The president of Catholic Charities USA delivered this message to more 200 people who attended a March 4 conference at St. James Parish in Davis. The theme of the event, sponsored by the Diocese of Sacramento as part of its celebration of Jubilee 2000, was “Standing with the Poor: From Charity to Justice.”
Referencing texts from the Old and New Testaments, Father Kammer presented a kind of litmus test for membership in the church community in the jubilee year.
“We can’t preach the Gospel in the early 21st century without doing justice,” he contended.
He said a blueprint of who God wants people to be as individuals and as community in relationship to God is detailed in the biblical stories of creation.
“God reveals to us that we are good, that we ought to be stewards of the earth and that we are community with one another,” he said.
|
|
Jesuit Father Fred Kammer, president of Catholic Charities USA, challenged more than 200 people to take a stand for the poor at a Jubilee 2000 event in Davis. Nancy Westlund/Herald photo
|
How does this play out in everyday life? A native of New Orleans, Father Kammer treated his audience to a “down-home understanding” of ways Christians might activate social justice principles. They have to reach out to all the people struggling in poverty, waiting to “get their community back.”
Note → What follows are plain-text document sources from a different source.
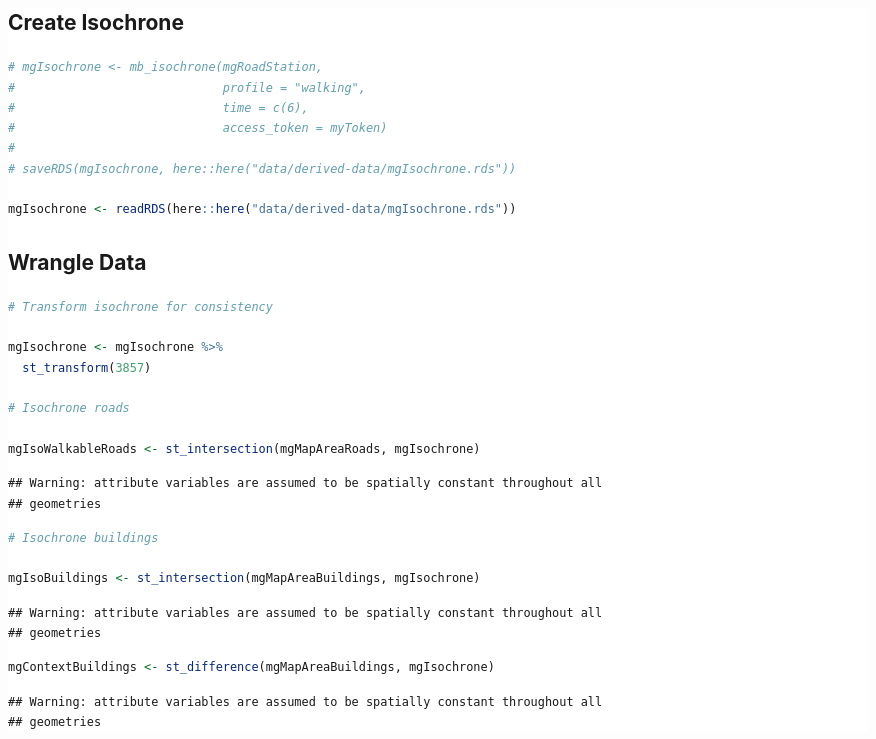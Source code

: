 ## Create Isochrone

``` r
# mgIsochrone <- mb_isochrone(mgRoadStation,
#                             profile = "walking",
#                             time = c(6),
#                             access_token = myToken)
# 
# saveRDS(mgIsochrone, here::here("data/derived-data/mgIsochrone.rds"))

mgIsochrone <- readRDS(here::here("data/derived-data/mgIsochrone.rds"))
```

## Wrangle Data

``` r
# Transform isochrone for consistency

mgIsochrone <- mgIsochrone %>% 
  st_transform(3857)

# Isochrone roads

mgIsoWalkableRoads <- st_intersection(mgMapAreaRoads, mgIsochrone)
```

    ## Warning: attribute variables are assumed to be spatially constant throughout all
    ## geometries

``` r
# Isochrone buildings

mgIsoBuildings <- st_intersection(mgMapAreaBuildings, mgIsochrone)
```

    ## Warning: attribute variables are assumed to be spatially constant throughout all
    ## geometries

``` r
mgContextBuildings <- st_difference(mgMapAreaBuildings, mgIsochrone)
```

    ## Warning: attribute variables are assumed to be spatially constant throughout all
    ## geometries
“If the poor are as good as we are, why do their kids arrive at pre-school already two years behind their classmates, with bad health care and malnourished?” Father Kammer asked. “And if we’re really stewards of the earth, why do some have no house to live in and a place outside community because of the color of their skin?”
Standing for the poor, he stressed, tests the fundamentals of the Catholic faith tradition and calls on Catholics to love as God does. It requires nothing less than living out the “parable of the good shepherd.”
“When Jesus says the good shepherd lays down his life for his sheep, he means it,” Father Kammer said. “When we think about the Christian responsibility for justice, it’s the personal outreach to people in need, putting ourselves on the line for the poor.”
Priscilla High, coordinator of the St. James Parish’s social justice committee, said the conference inspired members of the Davis parish community to action.
“We’re going to be doing what Father Kammer urged, to make personal contact with the poor so they become real people, to put a face on the poor by mixing our lives with theirs through service,” she said.
For David and Jan Travins, members of St. Thomas More Parish in Paradise, the social justice event was an opportunity to enrich their faith lives.
“We came away with a sense that God is present in the midst of the poor and to know God, we have to know the poor,” Jan Travins said.
This was Father Kammer’s second visit to the Sacramento Diocese in two years. In February 1998, Father Kammer was present for a series of meetings with Catholic social service agencies in Sacramento, Redding and Vallejo to discuss challenges posed by welfare restructuring and Catholic Charities’ plans to fund social service programs in the 21st century.